Statistical analyses

The statistical analysis was performed using the Bell Curve for Excel version 2.0 software program (Social Survey Research Information Co., Ltd., Tokyo, Japan). Data are presented as the means ± standard deviations. A one-way analysis of variance (ANOVA) was used to compare the average age, and a chi-square test was used to compare the genders among each of the groups (anisometropic amblyopia, strabismic amblyopia, and normal control groups). Multiple comparisons using the Bonferroni post hoc test were performed if there was a significant difference in the one-way ANOVA. The BCVA, refraction (spherical equivalent), and AL for the amblyopic, fellow and normal control eyes were compared using the paired and 2-sample t-tests.
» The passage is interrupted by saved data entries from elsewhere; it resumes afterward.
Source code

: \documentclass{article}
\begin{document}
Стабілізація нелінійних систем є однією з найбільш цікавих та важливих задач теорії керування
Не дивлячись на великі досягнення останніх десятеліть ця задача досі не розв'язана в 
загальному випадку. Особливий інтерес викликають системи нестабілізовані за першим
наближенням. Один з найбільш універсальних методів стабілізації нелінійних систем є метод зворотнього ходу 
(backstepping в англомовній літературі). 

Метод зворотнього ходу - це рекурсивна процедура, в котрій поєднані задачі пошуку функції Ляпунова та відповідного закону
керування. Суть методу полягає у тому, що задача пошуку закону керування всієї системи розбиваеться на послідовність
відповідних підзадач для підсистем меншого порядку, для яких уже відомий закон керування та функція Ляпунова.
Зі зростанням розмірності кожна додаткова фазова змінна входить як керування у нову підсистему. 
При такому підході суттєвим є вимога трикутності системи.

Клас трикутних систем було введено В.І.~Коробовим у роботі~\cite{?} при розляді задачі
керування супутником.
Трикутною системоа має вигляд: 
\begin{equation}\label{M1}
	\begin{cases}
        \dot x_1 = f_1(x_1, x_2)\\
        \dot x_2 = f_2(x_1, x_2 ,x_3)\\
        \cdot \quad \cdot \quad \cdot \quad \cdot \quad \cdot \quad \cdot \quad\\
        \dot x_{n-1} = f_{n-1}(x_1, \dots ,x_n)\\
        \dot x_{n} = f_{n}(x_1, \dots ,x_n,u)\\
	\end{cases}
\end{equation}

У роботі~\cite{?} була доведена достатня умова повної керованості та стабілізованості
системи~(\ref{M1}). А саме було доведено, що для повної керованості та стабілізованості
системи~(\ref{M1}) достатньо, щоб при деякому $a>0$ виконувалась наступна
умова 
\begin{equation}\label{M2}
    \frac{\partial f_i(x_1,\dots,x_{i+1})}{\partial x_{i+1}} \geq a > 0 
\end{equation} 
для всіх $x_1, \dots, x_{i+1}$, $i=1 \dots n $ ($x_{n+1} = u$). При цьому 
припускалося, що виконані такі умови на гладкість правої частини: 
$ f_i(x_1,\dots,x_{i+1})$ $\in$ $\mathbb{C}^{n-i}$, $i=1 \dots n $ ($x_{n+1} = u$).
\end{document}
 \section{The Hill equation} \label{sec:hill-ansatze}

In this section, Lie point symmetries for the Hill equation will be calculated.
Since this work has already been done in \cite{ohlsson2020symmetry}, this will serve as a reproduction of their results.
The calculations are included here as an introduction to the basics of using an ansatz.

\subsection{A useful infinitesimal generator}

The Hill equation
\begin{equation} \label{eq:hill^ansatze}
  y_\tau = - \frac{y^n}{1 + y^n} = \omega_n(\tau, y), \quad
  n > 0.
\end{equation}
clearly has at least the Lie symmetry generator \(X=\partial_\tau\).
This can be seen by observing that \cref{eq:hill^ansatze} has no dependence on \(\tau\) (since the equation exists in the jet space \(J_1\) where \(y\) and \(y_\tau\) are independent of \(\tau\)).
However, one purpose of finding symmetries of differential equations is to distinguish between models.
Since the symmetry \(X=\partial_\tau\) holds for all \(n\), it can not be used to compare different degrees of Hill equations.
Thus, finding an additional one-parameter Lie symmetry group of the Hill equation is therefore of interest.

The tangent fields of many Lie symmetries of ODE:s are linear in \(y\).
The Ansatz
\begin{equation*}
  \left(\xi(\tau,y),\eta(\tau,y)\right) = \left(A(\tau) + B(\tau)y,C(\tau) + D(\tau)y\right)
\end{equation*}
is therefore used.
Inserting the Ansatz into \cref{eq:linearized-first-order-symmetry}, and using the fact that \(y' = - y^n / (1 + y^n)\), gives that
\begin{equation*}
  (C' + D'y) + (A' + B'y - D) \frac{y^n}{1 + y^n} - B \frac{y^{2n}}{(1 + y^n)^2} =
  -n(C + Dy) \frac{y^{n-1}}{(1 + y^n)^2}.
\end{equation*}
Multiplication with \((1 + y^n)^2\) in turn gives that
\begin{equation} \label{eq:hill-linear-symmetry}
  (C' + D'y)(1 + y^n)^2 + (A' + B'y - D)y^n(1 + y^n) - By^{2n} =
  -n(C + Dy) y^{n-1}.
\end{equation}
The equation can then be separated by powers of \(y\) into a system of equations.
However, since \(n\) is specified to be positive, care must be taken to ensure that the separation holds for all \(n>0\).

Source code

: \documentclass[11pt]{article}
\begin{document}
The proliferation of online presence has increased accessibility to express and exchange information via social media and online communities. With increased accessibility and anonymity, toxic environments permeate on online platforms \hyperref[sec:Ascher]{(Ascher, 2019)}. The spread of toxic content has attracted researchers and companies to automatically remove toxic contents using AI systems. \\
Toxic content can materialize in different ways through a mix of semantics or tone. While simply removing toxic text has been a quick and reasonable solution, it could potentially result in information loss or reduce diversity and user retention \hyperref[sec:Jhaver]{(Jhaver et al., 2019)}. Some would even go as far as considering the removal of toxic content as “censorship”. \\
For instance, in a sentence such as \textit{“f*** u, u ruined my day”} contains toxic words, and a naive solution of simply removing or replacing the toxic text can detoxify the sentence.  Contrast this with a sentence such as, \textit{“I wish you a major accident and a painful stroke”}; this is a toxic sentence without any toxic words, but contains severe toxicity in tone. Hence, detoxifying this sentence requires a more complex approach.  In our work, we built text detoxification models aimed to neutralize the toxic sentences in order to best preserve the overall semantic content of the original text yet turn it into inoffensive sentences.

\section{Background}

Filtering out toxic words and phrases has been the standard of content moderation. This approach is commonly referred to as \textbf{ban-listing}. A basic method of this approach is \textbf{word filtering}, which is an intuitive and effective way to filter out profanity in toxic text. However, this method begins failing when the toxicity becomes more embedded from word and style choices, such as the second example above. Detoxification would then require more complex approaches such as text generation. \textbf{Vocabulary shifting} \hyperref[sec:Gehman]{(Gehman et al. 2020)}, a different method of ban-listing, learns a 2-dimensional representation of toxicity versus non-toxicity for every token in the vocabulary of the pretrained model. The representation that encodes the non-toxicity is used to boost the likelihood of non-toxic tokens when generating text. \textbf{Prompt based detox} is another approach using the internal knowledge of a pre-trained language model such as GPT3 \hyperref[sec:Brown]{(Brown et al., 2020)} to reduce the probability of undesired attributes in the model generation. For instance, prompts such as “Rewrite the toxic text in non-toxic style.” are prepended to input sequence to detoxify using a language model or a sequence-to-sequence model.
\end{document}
The average retinal or choroidal thicknesses among the amblyopic, fellow, and normal control eyes were compared by a one-way analysis of covariance (ANCOVA), which was controlled for the AL. The correlation of the differences for the retinal or choroidal thickness in the fovea or center 6 mm versus the differences in the BCVA between the amblyopic and fellow eyes was determined using Pearson's correlation coefficient. The correlation between the ILM-RPE thickness and the choroidal thickness in the fovea or center 6 mm was also determined using Pearson's correlation coefficient. The reproducibility of the judgment for the segmentation used in the measurements of the retinal or choroidal thickness was determined using kappa coefficient. For all of these analyses, p-values less than 0.05 were considered to be statistically significant.

Results

Demographic Data

This study enrolled 51 patients with unilateral amblyopia and 24 normal control subjects. All the subjects were Japanese. The study analyzed a total of 92 eyes of 46 patients with unilateral amblyopia and 24 right eyes of 24 normal control subjects (age: 7.8 ± 3.3 years). The study excluded 5 unilateral amblyopia patients due to the poor SS-OCT image quality. These five patients, in whom the segmentation of choroid from sclera was impossible, were associated with severe hyperopia. The reproducibility of the judgment for the segmentation error was excellent (κ = 0.88, p < 0.001). Among the 46 patients with unilateral amblyopia, there were 31 anisometropic amblyopes (age: 6.9 ± 3.8 years), and 15 strabismic amblyopes (age: 7.9 ± 4.2 years, with 11 patients exhibiting esotropia and 4 patients exhibiting exotropia).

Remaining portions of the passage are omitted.